- BC Games
Patient sounds alarm over asbestos removal at Penticton hospital
Asbestos removal within Penticton Regional Hospital has been underway for years, although one patient wishes she knew that before spending three days in a room beside the latest project area.
“I wouldn’t have let them put me there. I would have refused,” said Jessica Doucet.
The 29-year-old Penticton woman was admitted to PRH with a kidney condition on Oct. 19 and given a room on the second floor. As she was being wheeled there, she noticed the entrance to the neighbouring suite was completely blocked off.
The doorway appeared to be covered over with a plywood enclosure that protruded into the hallway. A black tube snaked around from one side of the enclosure to the other, and what looked like a vent seemed to be only partly covered with tape. She also saw workers exit the room into the hallway, where they stripped off their white suits.
Doucet asked several nurses what was going on next door before finally being told workers were removing asbestos from that room.
Inhaling significant quantities of airborne asbestos particles can lead to respiratory disease and cancer, according to Health Canada.
Doucet wonders how the safety of the work can be completely assured in a busy hospital, particularly on the second floor of PRH where the maternity ward is located.
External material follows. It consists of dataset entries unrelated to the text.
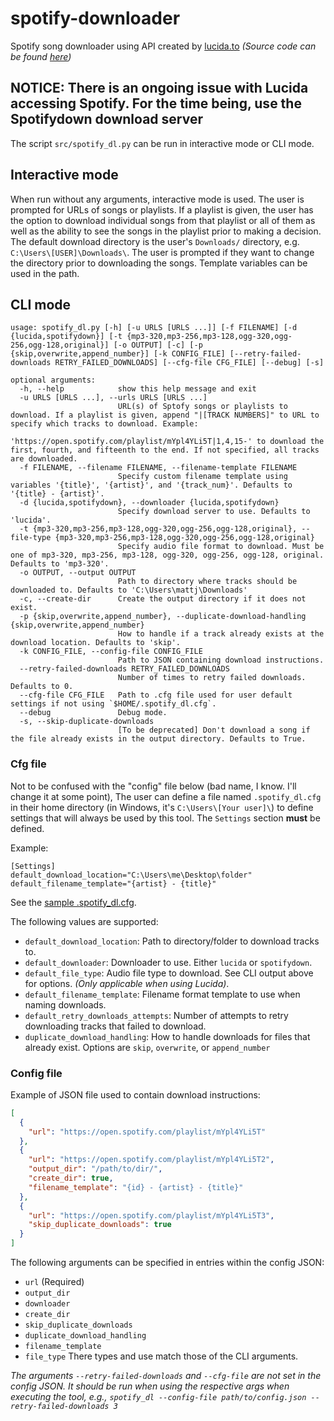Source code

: # spotify-downloader

Spotify song downloader using API created by [lucida.to](https://lucida.to/) _(Source code can be found [here](https://git.gay/lucida/lucida))_

## **NOTICE: There is an ongoing issue with Lucida accessing Spotify.  For the time being, use the Spotifydown download server**

The script `src/spotify_dl.py` can be run in interactive mode or CLI mode.

## Interactive mode

When run without any arguments, interactive mode is used.  The user is prompted for URLs of songs or playlists.  If a playlist is given, the user has the option to download individual songs from that playlist or all of them as well as the ability to see the songs in the playlist prior to making a decision.  The default download directory is the user's `Downloads/` directory, e.g. `C:\Users\[USER]\Downloads\`.  The user is prompted if they want to change the directory prior to downloading the songs.  Template variables can be used in the path.

## CLI mode

```shell
usage: spotify_dl.py [-h] [-u URLS [URLS ...]] [-f FILENAME] [-d {lucida,spotifydown}] [-t {mp3-320,mp3-256,mp3-128,ogg-320,ogg-256,ogg-128,original}] [-o OUTPUT] [-c] [-p {skip,overwrite,append_number}] [-k CONFIG_FILE] [--retry-failed-downloads RETRY_FAILED_DOWNLOADS] [--cfg-file CFG_FILE] [--debug] [-s]

optional arguments:
  -h, --help            show this help message and exit
  -u URLS [URLS ...], --urls URLS [URLS ...]
                        URL(s) of Sptofy songs or playlists to download. If a playlist is given, append "|[TRACK NUMBERS]" to URL to specify which tracks to download. Example:
                        'https://open.spotify.com/playlist/mYpl4YLi5T|1,4,15-' to download the first, fourth, and fifteenth to the end. If not specified, all tracks are downloaded.
  -f FILENAME, --filename FILENAME, --filename-template FILENAME
                        Specify custom filename template using variables '{title}', '{artist}', and '{track_num}'. Defaults to '{title} - {artist}'.
  -d {lucida,spotifydown}, --downloader {lucida,spotifydown}
                        Specify download server to use. Defaults to 'lucida'.
  -t {mp3-320,mp3-256,mp3-128,ogg-320,ogg-256,ogg-128,original}, --file-type {mp3-320,mp3-256,mp3-128,ogg-320,ogg-256,ogg-128,original}
                        Specify audio file format to download. Must be one of mp3-320, mp3-256, mp3-128, ogg-320, ogg-256, ogg-128, original. Defaults to 'mp3-320'.
  -o OUTPUT, --output OUTPUT
                        Path to directory where tracks should be downloaded to. Defaults to 'C:\Users\mattj\Downloads'
  -c, --create-dir      Create the output directory if it does not exist.
  -p {skip,overwrite,append_number}, --duplicate-download-handling {skip,overwrite,append_number}
                        How to handle if a track already exists at the download location. Defaults to 'skip'.
  -k CONFIG_FILE, --config-file CONFIG_FILE
                        Path to JSON containing download instructions.
  --retry-failed-downloads RETRY_FAILED_DOWNLOADS
                        Number of times to retry failed downloads. Defaults to 0.
  --cfg-file CFG_FILE   Path to .cfg file used for user default settings if not using `$HOME/.spotify_dl.cfg`.
  --debug               Debug mode.
  -s, --skip-duplicate-downloads
                        [To be deprecated] Don't download a song if the file already exists in the output directory. Defaults to True.
```

### Cfg file

Not to be confused with the "config" file below (bad name, I know. I'll change it at some point), The user can define a file named `.spotify_dl.cfg` in their home directory (in Windows, it's `C:\Users\[Your user]\`) to define settings that will always be used by this tool.  The `Settings` section **must** be defined.

Example:

```
[Settings]
default_download_location="C:\Users\me\Desktop\folder"
default_filename_template="{artist} - {title}"
```

See the [sample .spotify_dl.cfg](./dist/.spotify_dl.cfg).

The following values are supported:
* `default_download_location`: Path to directory/folder to download tracks to.
* `default_downloader`: Downloader to use.  Either `lucida` or `spotifydown`.
* `default_file_type`: Audio file type to download.  See CLI output above for options. _(Only applicable when using Lucida)_.
* `default_filename_template`: Filename format template to use when naming downloads.
* `default_retry_downloads_attempts`: Number of attempts to retry downloading tracks that failed to download.
* `duplicate_download_handling`: How to handle downloads for files that already exist.  Options are `skip`, `overwrite`, or `append_number`


### Config file

Example of JSON file used to contain download instructions:

```json
[
  {
    "url": "https://open.spotify.com/playlist/mYpl4YLi5T"
  },
  {
    "url": "https://open.spotify.com/playlist/mYpl4YLi5T2",
    "output_dir": "/path/to/dir/",
    "create_dir": true,
    "filename_template": "{id} - {artist} - {title}"
  },
  {
    "url": "https://open.spotify.com/playlist/mYpl4YLi5T3",
    "skip_duplicate_downloads": true
  }
]
```

The following arguments can be specified in entries within the config JSON:
* `url` (Required)
* `output_dir`
* `downloader`
* `create_dir`
* `skip_duplicate_downloads`
* `duplicate_download_handling`
* `filename_template`
* `file_type`
There types and use match those of the CLI arguments.  

_The arguments `--retry-failed-downloads` and `--cfg-file` are not set in the config JSON.  It should be run when using the respective args when executing the tool, e.g., `spotify_dl --config-file path/to/config.json --retry-failed-downloads 3`_

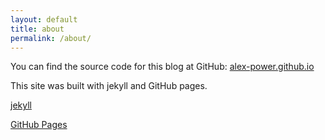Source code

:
 ```yaml
---
layout: default
title: about
permalink: /about/
---
```



You can find the source code for this blog at GitHub:
[alex-power.github.io](https://github.com/alex-power/alex-power.github.io)

This site was built with jekyll and GitHub pages.

[jekyll](https://github.com/jekyll/jekyll)

[GitHub Pages](https://docs.github.com/en/pages)
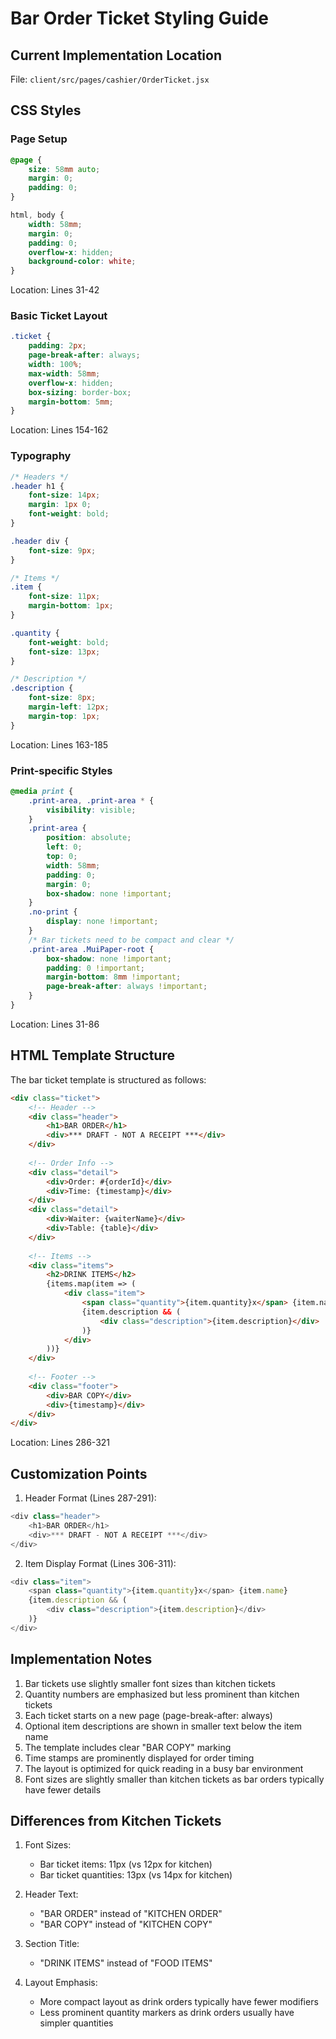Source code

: # Bar Order Ticket Styling Guide

## Current Implementation Location
File: `client/src/pages/cashier/OrderTicket.jsx`

## CSS Styles

### Page Setup
```css
@page {
    size: 58mm auto;
    margin: 0;
    padding: 0;
}

html, body {
    width: 58mm;
    margin: 0;
    padding: 0;
    overflow-x: hidden;
    background-color: white;
}
```
Location: Lines 31-42

### Basic Ticket Layout
```css
.ticket {
    padding: 2px;
    page-break-after: always;
    width: 100%;
    max-width: 58mm;
    overflow-x: hidden;
    box-sizing: border-box;
    margin-bottom: 5mm;
}
```
Location: Lines 154-162

### Typography
```css
/* Headers */
.header h1 {
    font-size: 14px;
    margin: 1px 0;
    font-weight: bold;
}

.header div {
    font-size: 9px;
}

/* Items */
.item {
    font-size: 11px;
    margin-bottom: 1px;
}

.quantity {
    font-weight: bold;
    font-size: 13px;
}

/* Description */
.description {
    font-size: 8px;
    margin-left: 12px;
    margin-top: 1px;
}
```
Location: Lines 163-185

### Print-specific Styles
```css
@media print {
    .print-area, .print-area * {
        visibility: visible;
    }
    .print-area {
        position: absolute;
        left: 0;
        top: 0;
        width: 58mm;
        padding: 0;
        margin: 0;
        box-shadow: none !important;
    }
    .no-print {
        display: none !important;
    }
    /* Bar tickets need to be compact and clear */
    .print-area .MuiPaper-root {
        box-shadow: none !important;
        padding: 0 !important;
        margin-bottom: 8mm !important;
        page-break-after: always !important;
    }
}
```
Location: Lines 31-86

## HTML Template Structure
The bar ticket template is structured as follows:

```html
<div class="ticket">
    <!-- Header -->
    <div class="header">
        <h1>BAR ORDER</h1>
        <div>*** DRAFT - NOT A RECEIPT ***</div>
    </div>
    
    <!-- Order Info -->
    <div class="detail">
        <div>Order: #{orderId}</div>
        <div>Time: {timestamp}</div>
    </div>
    <div class="detail">
        <div>Waiter: {waiterName}</div>
        <div>Table: {table}</div>
    </div>
    
    <!-- Items -->
    <div class="items">
        <h2>DRINK ITEMS</h2>
        {items.map(item => (
            <div class="item">
                <span class="quantity">{item.quantity}x</span> {item.name}
                {item.description && (
                    <div class="description">{item.description}</div>
                )}
            </div>
        ))}
    </div>
    
    <!-- Footer -->
    <div class="footer">
        <div>BAR COPY</div>
        <div>{timestamp}</div>
    </div>
</div>
```
Location: Lines 286-321

## Customization Points

1. Header Format (Lines 287-291):
```javascript
<div class="header">
    <h1>BAR ORDER</h1>
    <div>*** DRAFT - NOT A RECEIPT ***</div>
</div>
```

2. Item Display Format (Lines 306-311):
```javascript
<div class="item">
    <span class="quantity">{item.quantity}x</span> {item.name}
    {item.description && (
        <div class="description">{item.description}</div>
    )}
</div>
```

## Implementation Notes

1. Bar tickets use slightly smaller font sizes than kitchen tickets
2. Quantity numbers are emphasized but less prominent than kitchen tickets
3. Each ticket starts on a new page (page-break-after: always)
4. Optional item descriptions are shown in smaller text below the item name
5. The template includes clear "BAR COPY" marking
6. Time stamps are prominently displayed for order timing
7. The layout is optimized for quick reading in a busy bar environment
8. Font sizes are slightly smaller than kitchen tickets as bar orders typically have fewer details

## Differences from Kitchen Tickets

1. Font Sizes:
   - Bar ticket items: 11px (vs 12px for kitchen)
   - Bar ticket quantities: 13px (vs 14px for kitchen)

2. Header Text:
   - "BAR ORDER" instead of "KITCHEN ORDER"
   - "BAR COPY" instead of "KITCHEN COPY"

3. Section Title:
   - "DRINK ITEMS" instead of "FOOD ITEMS"

4. Layout Emphasis:
   - More compact layout as drink orders typically have fewer modifiers
   - Less prominent quantity markers as drink orders usually have simpler quantities 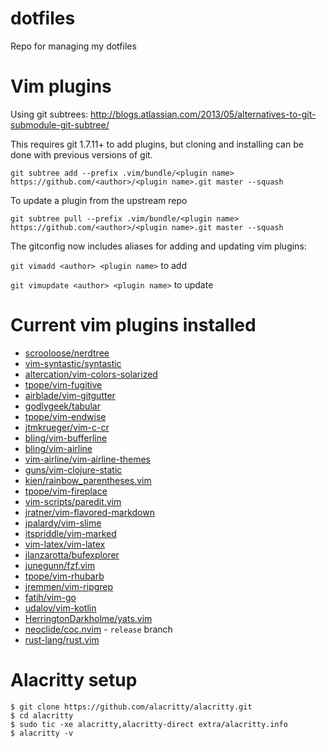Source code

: dotfiles
========

Repo for managing my dotfiles

# Vim plugins
Using git subtrees: http://blogs.atlassian.com/2013/05/alternatives-to-git-submodule-git-subtree/

This requires git 1.7.11+ to add plugins, but cloning and installing can be
done with previous versions of git.

  `git subtree add --prefix .vim/bundle/<plugin name> https://github.com/<author>/<plugin name>.git master --squash`

To update a plugin from the upstream repo

  `git subtree pull --prefix .vim/bundle/<plugin name> https://github.com/<author>/<plugin name>.git master --squash`

The gitconfig now includes aliases for adding and updating vim plugins:

   `git vimadd <author> <plugin name>` to add

   `git vimupdate <author> <plugin name>` to update

# Current vim plugins installed
* [scrooloose/nerdtree](https://github.com/scrooloose/nerdtree)
* [vim-syntastic/syntastic](https://github.com/vim-syntastic/syntastic)
* [altercation/vim-colors-solarized](https://github.com/altercation/vim-colors-solarized)
* [tpope/vim-fugitive](https://github.com/tpope/vim-fugitive)
* [airblade/vim-gitgutter](https://github.com/airblade/vim-gitgutter)
* [godlygeek/tabular](https://github.com/godlygeek/tabular)
* [tpope/vim-endwise](https://github.com/tpope/vim-endwise)
* [jtmkrueger/vim-c-cr](https://github.com/jtmkrueger/vim-c-cr)
* [bling/vim-bufferline](https://github.com/bling/vim-bufferline)
* [bling/vim-airline](https://github.com/bling/vim-airline)
* [vim-airline/vim-airline-themes](https://github.com/vim-airline/vim-airline-themes)
* [guns/vim-clojure-static](https://github.com/guns/vim-clojure-static)
* [kien/rainbow_parentheses.vim](https://github.com/kien/rainbow_parentheses.vim)
* [tpope/vim-fireplace](https://github.com/tpope/vim-fireplace)
* [vim-scripts/paredit.vim](https://github.com/vim-scripts/paredit.vim)
* [jratner/vim-flavored-markdown](https://github.com/jtratner/vim-flavored-markdown)
* [jpalardy/vim-slime](https://github.com/jpalardy/vim-slime)
* [itspriddle/vim-marked](https://github.com/itspriddle/vim-marked)
* [vim-latex/vim-latex](https://github.com/vim-latex/vim-latex)
* [jlanzarotta/bufexplorer](https://github.com/jlanzarotta/bufexplorer)
* [junegunn/fzf.vim](https://github.com/junegunn/fzf.vim)
* [tpope/vim-rhubarb](https://github.com/tpope/vim-rhubarb)
* [jremmen/vim-ripgrep](https://github.com/jremmen/vim-ripgrep)
* [fatih/vim-go](https://github.com/fatih/vim-go)
* [udalov/vim-kotlin](https://github.com/udalov/vim-kotlin)
* [HerringtonDarkholme/yats.vim](https://github.com/HerringtonDarkholme/yats.vim)
* [neoclide/coc.nvim](https://github.com/neoclide/coc.nvim) - `release` branch
* [rust-lang/rust.vim](https://github.com/rust-lang/rust.vim)

# Alacritty setup

```
$ git clone https://github.com/alacritty/alacritty.git
$ cd alacritty
$ sudo tic -xe alacritty,alacritty-direct extra/alacritty.info
$ alacritty -v
```
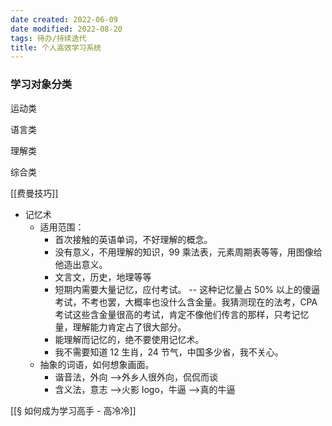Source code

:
 ```yaml
---
date created: 2022-06-09
date modified: 2022-08-20
tags: 待办/持续迭代
title: 个人高效学习系统
---
```


### 学习对象分类

运动类

语言类

理解类

综合类

[[费曼技巧]]

- 记忆术
	- 适用范围：
		- 首次接触的英语单词，不好理解的概念。
		- 没有意义，不用理解的知识，99 乘法表，元素周期表等等，用图像给他造出意义。
		- 文言文，历史，地理等等
		- 短期内需要大量记忆，应付考试。 -- 这种记忆量占 50% 以上的傻逼考试，不考也罢，大概率也没什么含金量。我猜测现在的法考，CPA 考试这些含金量很高的考试，肯定不像他们传言的那样，只考记忆量，理解能力肯定占了很大部分。
		- 能理解而记忆的，绝不要使用记忆术。
		- 我不需要知道 12 生肖，24 节气，中国多少省，我不关心。
	- 抽象的词语，如何想象画面。
		- 谐音法，外向 -->外乡人很外向，侃侃而谈
		- 含义法，意志 -->火影 logo，牛逼 -->真的牛逼

[[§ 如何成为学习高手 - 高冷冷]]
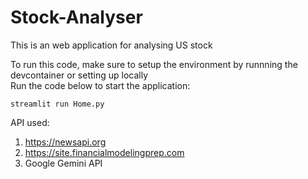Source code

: # Stock-Analyser
This is an web application for analysing US stock

To run this code, make sure to setup the environment by runnning the devcontainer or setting up locally
<br>
Run the code below to start the application:
```
streamlit run Home.py
```

API used:
1. https://newsapi.org
2. https://site.financialmodelingprep.com
3. Google Gemini API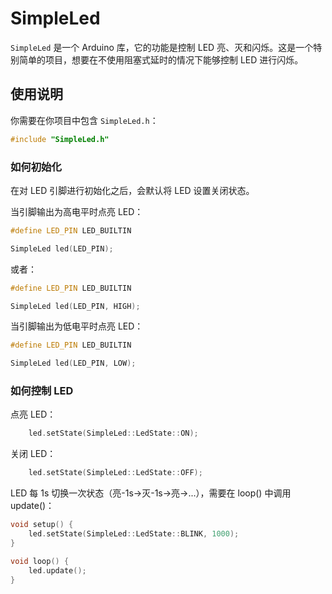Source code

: # SimpleLed

`SimpleLed` 是一个 Arduino 库，它的功能是控制 LED 亮、灭和闪烁。这是一个特别简单的项目，想要在不使用阻塞式延时的情况下能够控制 LED 进行闪烁。

## 使用说明

你需要在你项目中包含 `SimpleLed.h`：
```cpp
#include "SimpleLed.h"
```

### 如何初始化
在对 LED 引脚进行初始化之后，会默认将 LED 设置关闭状态。

当引脚输出为高电平时点亮 LED：
```cpp
#define LED_PIN LED_BUILTIN

SimpleLed led(LED_PIN);
```
或者：
```cpp
#define LED_PIN LED_BUILTIN

SimpleLed led(LED_PIN, HIGH);
```

当引脚输出为低电平时点亮 LED：
```cpp
#define LED_PIN LED_BUILTIN

SimpleLed led(LED_PIN, LOW);
```

### 如何控制 LED

点亮 LED：
```cpp
    led.setState(SimpleLed::LedState::ON);
```

关闭 LED：
```cpp
    led.setState(SimpleLed::LedState::OFF);
```

LED 每 1s 切换一次状态（亮-1s->灭-1s->亮->...），需要在 loop() 中调用 update()：
```cpp
void setup() {
    led.setState(SimpleLed::LedState::BLINK, 1000);
}

void loop() {
    led.update();
}
```

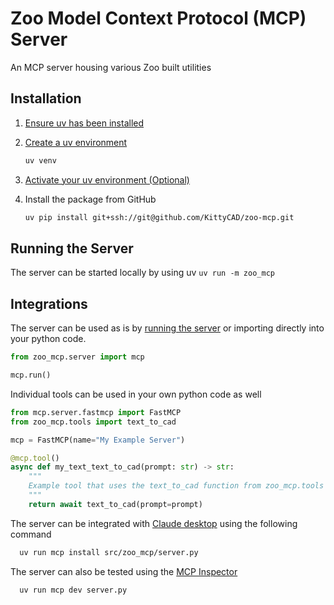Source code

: # Zoo Model Context Protocol (MCP) Server
An MCP server housing various Zoo built utilities

## Installation
1. [Ensure uv has been installed](https://docs.astral.sh/uv/getting-started/installation/)

2. [Create a uv environment](https://docs.astral.sh/uv/pip/environments/)
    ```bash
    uv venv
    ```

3. [Activate your uv environment (Optional)](https://docs.astral.sh/uv/pip/environments/#using-a-virtual-environment)

4. Install the package from GitHub
    ```bash
    uv pip install git+ssh://git@github.com/KittyCAD/zoo-mcp.git
    ```

## Running the Server

The server can be started locally by using uv
`uv run -m zoo_mcp`

## Integrations

The server can be used as is by [running the server](#running-the-server) or importing directly into your python code.
```python
from zoo_mcp.server import mcp

mcp.run()
```

Individual tools can be used in your own python code as well
```python
from mcp.server.fastmcp import FastMCP
from zoo_mcp.tools import text_to_cad

mcp = FastMCP(name="My Example Server")

@mcp.tool()
async def my_text_text_to_cad(prompt: str) -> str:
    """
    Example tool that uses the text_to_cad function from zoo_mcp.tools
    """
    return await text_to_cad(prompt=prompt)
```

The server can be integrated with [Claude desktop](https://claude.ai/download) using the following command
```bash 
  uv run mcp install src/zoo_mcp/server.py
```

The server can also be tested using the [MCP Inspector](https://modelcontextprotocol.io/legacy/tools/inspector#python)
```bash
  uv run mcp dev server.py
```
“If I was a mother that gave birth when they were removing asbestos, I would be pissed,” Doucet said. “I’m sure that all of the women in there having babies didn’t know that.”
Grayhawk Industries, the Kelowna company carrying out the work, referred a request for comment to Interior Health.
Lori Motluk, a senior hospital administrator, said Grayhawk specializes in removal of hazardous materials and follows WorkSafeBC guidelines for handling asbestos.
“As well, we have an environmental consultant who works alongside them to monitor the air quality in the affected area,” she said.
The $80,000 project, which began Oct. 15 and is expected to take six weeks, involves the removal of asbestos from the ceiling space above the PRH nursery and a single room on the maternity-gynecology unit.
Motluk said the nursery will be temporarily relocated while work is underway there, and the room beside Doucet’s has also been made safe so patients and staff can remain in the vicinity.
“That room would have been cordoned off, sealed and under negative pressure,” the administrator insisted, adding “there was no risk of exposure” for Doucet.
“It’s really important for patients and families to realize we are taking every precaution to ensure there’s no risk,” Motluk said.
Asbestos was commonly used in building products when PRH was constructed in the 1950s, and there is a plan in place to remove the hazardous material from the site in stages as time and money permit.
The local head of the B.C. Nurses’ Union said the current project has been a hassle for hospital workers.
“There are lots of areas that are draped off, there’s plastic screens in there, there’s piping basically to remove stuff from the building, so nurses have to navigate around that,” said Kevin Barry, a PRH staffer and member of the union’s regional executive.
Barry said although he hasn’t “heard directly from any nurses who aren’t happy with how it’s being done, it doesn’t mean they aren’t.”